▶ **Source data**
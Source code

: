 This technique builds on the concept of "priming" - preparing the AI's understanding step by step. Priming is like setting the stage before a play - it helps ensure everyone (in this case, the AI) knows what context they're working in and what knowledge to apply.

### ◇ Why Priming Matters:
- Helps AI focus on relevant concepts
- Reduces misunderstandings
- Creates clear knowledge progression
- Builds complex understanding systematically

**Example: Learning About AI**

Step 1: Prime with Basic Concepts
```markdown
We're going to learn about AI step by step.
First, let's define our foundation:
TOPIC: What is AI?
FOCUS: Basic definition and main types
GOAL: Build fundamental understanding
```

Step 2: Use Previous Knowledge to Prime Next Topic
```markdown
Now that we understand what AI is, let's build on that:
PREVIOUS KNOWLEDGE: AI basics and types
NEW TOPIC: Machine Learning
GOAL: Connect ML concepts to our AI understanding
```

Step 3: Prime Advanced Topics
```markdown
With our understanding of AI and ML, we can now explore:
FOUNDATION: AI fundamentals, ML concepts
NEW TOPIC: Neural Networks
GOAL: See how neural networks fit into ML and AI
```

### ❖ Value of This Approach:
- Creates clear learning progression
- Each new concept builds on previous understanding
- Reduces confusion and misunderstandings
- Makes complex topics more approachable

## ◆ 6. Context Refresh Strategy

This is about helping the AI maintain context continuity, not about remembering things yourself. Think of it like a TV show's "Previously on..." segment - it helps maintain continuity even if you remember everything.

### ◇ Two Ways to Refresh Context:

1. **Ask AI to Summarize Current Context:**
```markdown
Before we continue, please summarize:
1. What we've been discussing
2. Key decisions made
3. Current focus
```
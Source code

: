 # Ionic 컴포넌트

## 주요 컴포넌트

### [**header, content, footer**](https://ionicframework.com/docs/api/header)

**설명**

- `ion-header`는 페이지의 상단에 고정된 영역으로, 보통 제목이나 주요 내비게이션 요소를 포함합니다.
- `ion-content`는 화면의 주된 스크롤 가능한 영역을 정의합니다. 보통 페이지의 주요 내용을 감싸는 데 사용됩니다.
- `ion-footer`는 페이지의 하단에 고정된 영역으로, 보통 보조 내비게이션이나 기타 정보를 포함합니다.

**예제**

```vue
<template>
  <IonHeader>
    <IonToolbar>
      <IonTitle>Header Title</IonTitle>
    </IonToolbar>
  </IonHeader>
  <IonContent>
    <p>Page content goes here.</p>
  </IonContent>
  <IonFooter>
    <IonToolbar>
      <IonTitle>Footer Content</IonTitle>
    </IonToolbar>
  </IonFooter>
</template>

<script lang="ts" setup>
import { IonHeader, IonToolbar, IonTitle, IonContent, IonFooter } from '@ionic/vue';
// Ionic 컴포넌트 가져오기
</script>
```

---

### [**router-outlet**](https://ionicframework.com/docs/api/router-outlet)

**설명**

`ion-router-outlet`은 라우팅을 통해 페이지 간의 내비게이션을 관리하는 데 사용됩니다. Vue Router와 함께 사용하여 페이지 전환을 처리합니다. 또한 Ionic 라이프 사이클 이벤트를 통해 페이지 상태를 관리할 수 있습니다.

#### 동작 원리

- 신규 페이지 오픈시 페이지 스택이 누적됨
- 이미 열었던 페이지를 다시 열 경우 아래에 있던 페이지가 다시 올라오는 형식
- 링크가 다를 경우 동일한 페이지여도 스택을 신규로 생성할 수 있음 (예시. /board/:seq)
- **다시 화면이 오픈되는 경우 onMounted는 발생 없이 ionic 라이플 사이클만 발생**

▶ **Exercise prompt**
Every line that includes "IonTitle" must be copied from the material above.

▶ **Solution to the problem**
      <IonTitle>Header Title</IonTitle>
      <IonTitle>Footer Content</IonTitle>
import { IonHeader, IonToolbar, IonTitle, IonContent, IonFooter } from '@ionic/vue';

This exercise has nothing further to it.